## Source information
━━━━
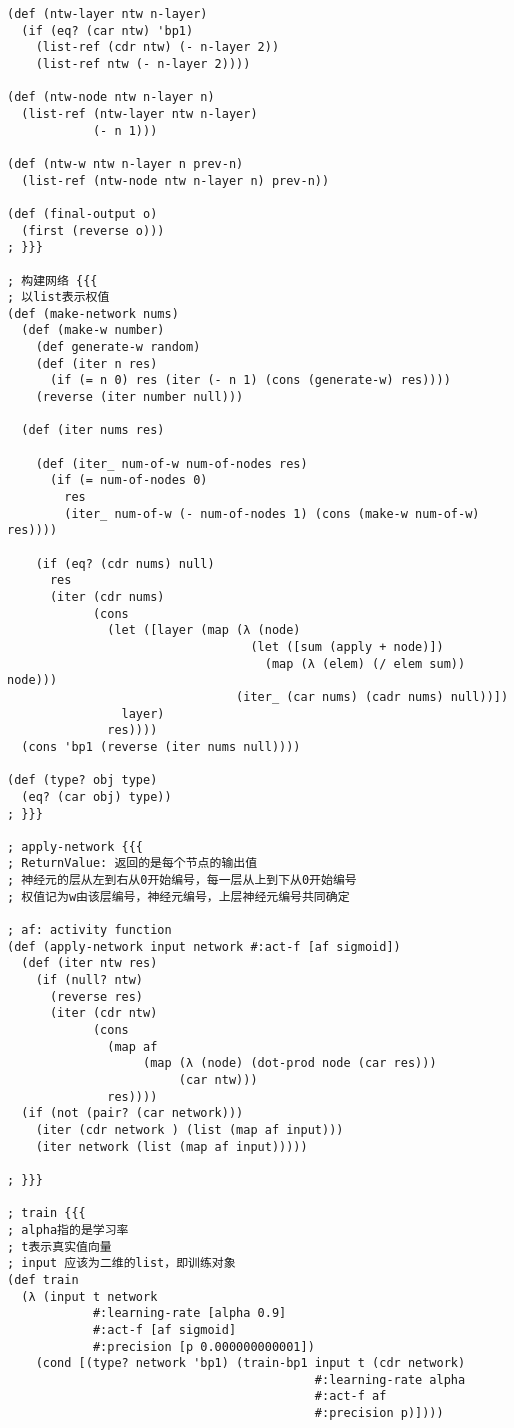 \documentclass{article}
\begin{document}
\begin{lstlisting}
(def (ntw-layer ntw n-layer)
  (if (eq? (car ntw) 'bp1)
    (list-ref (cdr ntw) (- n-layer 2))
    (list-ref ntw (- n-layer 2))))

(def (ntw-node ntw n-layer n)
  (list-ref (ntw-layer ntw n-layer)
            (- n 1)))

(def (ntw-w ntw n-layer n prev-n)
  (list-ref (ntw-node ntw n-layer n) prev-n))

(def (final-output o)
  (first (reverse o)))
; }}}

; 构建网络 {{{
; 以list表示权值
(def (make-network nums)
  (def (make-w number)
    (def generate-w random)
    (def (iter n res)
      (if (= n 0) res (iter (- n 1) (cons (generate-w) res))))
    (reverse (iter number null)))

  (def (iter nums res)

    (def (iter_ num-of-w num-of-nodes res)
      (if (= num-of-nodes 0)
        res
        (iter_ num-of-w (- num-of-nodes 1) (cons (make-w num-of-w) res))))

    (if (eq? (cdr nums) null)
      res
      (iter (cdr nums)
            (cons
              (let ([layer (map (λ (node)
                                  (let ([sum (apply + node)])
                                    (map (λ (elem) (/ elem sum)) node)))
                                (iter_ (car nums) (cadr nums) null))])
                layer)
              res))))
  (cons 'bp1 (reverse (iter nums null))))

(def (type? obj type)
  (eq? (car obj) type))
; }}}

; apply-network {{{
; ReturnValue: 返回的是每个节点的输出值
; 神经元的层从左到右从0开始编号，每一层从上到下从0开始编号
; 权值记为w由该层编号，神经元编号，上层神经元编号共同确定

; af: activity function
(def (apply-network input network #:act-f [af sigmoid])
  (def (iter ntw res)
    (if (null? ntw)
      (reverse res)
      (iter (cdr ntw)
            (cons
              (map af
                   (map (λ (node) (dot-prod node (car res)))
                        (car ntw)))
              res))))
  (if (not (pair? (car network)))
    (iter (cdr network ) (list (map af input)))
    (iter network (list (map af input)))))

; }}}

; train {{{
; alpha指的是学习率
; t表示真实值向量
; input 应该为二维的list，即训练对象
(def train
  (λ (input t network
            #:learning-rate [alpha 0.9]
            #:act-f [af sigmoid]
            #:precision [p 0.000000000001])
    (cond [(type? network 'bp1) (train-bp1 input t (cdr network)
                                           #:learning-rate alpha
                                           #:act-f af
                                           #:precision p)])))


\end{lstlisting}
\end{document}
━━━━
For each line in the records that holds "make", show that line as it stands.

## Solution to the problem
(def (make-network nums)
  (def (make-w number)
        (iter_ num-of-w (- num-of-nodes 1) (cons (make-w num-of-w) res))))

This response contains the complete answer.